═════ Exercise data ═════
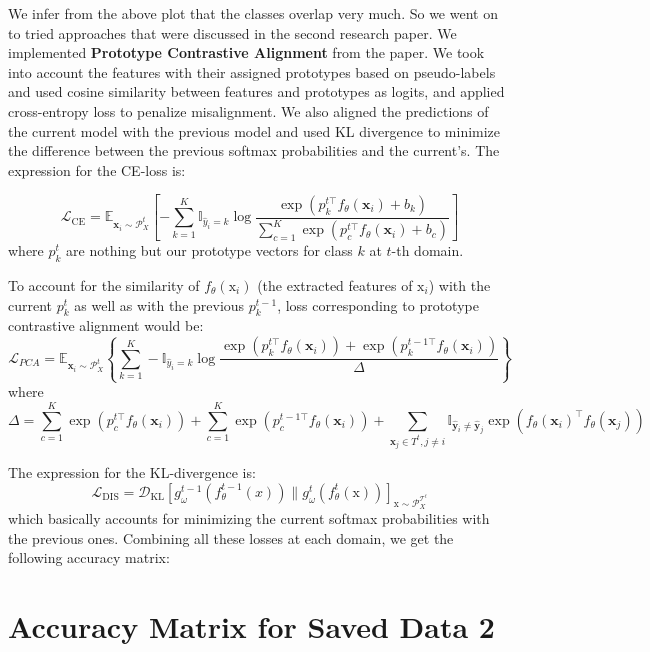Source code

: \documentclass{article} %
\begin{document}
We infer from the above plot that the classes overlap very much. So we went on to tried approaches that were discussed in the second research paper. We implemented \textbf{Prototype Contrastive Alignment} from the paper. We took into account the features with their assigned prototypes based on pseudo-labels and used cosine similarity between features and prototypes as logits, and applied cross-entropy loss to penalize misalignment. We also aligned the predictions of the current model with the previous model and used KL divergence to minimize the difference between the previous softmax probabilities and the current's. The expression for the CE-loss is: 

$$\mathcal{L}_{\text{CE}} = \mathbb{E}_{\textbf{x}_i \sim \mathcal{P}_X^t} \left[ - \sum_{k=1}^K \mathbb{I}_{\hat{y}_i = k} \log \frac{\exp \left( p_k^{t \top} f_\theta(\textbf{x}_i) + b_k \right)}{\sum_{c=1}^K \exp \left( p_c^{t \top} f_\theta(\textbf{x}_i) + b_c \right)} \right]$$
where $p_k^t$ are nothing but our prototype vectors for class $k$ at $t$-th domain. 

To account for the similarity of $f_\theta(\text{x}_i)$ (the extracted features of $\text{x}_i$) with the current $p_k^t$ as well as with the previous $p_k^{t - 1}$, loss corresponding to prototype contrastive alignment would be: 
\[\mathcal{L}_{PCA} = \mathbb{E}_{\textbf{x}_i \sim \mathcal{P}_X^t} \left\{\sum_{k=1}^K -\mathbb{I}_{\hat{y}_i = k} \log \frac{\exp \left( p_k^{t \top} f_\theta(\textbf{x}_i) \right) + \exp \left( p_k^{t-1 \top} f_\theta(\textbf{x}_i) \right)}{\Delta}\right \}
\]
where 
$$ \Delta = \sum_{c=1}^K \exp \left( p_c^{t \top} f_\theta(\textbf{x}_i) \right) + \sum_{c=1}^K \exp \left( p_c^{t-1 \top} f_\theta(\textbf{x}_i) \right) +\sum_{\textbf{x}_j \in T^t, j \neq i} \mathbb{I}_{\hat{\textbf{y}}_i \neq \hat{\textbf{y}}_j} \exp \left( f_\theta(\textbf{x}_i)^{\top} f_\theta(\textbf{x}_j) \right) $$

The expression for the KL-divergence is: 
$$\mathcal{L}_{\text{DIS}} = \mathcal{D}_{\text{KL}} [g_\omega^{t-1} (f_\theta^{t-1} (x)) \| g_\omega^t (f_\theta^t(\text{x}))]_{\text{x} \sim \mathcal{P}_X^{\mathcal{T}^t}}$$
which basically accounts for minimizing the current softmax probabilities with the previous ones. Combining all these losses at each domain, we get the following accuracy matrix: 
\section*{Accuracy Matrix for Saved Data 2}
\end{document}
═════
▶ **Aim of the exercise**
Using the entries, state how many of their lines hold "left"; give the number and no more.

▶ **Finished exercise**
3